TASK OBJECTIVE
All lines of the entries with "Ubuntu" in them must be listed.

Data records

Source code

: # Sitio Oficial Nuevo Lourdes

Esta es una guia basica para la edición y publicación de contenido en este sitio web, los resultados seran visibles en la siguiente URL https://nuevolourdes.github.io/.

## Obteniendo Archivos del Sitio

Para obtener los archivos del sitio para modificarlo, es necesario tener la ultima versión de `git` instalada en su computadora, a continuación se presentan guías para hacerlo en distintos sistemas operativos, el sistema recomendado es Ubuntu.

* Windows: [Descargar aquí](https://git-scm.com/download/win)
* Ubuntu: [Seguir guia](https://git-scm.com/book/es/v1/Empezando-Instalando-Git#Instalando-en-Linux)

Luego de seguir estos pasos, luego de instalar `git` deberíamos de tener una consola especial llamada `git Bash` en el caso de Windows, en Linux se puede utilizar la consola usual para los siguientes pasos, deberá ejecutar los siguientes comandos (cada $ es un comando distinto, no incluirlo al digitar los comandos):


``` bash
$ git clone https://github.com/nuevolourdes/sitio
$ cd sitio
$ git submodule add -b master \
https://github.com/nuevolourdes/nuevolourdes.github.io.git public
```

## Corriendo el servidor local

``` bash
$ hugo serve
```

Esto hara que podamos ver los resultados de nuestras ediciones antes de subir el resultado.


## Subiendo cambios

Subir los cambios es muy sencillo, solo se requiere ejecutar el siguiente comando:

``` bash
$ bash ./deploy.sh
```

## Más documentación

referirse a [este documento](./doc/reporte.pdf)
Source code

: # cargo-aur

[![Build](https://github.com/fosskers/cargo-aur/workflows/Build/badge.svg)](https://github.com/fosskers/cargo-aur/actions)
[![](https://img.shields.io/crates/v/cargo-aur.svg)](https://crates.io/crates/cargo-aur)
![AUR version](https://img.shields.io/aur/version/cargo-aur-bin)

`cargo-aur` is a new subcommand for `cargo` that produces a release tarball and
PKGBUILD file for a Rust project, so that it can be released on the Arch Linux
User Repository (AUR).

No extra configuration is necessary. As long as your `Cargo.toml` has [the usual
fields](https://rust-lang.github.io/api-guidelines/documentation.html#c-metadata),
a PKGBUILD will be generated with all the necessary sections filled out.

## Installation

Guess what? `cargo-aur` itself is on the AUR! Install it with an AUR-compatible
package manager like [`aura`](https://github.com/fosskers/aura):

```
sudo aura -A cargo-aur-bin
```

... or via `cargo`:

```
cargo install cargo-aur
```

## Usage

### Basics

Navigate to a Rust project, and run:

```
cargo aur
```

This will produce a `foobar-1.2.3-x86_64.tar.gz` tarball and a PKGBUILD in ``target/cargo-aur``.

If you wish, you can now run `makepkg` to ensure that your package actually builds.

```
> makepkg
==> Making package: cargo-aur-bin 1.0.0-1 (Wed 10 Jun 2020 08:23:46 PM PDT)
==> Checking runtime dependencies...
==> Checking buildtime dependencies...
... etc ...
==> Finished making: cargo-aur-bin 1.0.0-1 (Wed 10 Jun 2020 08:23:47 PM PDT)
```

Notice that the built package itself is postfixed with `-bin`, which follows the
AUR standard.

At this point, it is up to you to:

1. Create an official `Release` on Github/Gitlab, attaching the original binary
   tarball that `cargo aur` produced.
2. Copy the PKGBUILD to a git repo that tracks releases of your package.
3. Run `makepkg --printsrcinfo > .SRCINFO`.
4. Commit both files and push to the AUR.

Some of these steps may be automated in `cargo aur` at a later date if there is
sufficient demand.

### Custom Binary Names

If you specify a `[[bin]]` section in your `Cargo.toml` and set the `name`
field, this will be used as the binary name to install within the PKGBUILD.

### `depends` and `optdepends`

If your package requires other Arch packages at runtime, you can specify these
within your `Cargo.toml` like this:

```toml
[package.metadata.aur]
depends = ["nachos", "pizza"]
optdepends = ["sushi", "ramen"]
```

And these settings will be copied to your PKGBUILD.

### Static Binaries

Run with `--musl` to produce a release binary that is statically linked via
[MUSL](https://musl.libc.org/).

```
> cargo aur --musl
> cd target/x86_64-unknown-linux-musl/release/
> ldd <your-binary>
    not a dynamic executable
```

COMPLETED EXERCISE
Para obtener los archivos del sitio para modificarlo, es necesario tener la ultima versión de `git` instalada en su computadora, a continuación se presentan guías para hacerlo en distintos sistemas operativos, el sistema recomendado es Ubuntu.
* Ubuntu: [Seguir guia](https://git-scm.com/book/es/v1/Empezando-Instalando-Git#Instalando-en-Linux)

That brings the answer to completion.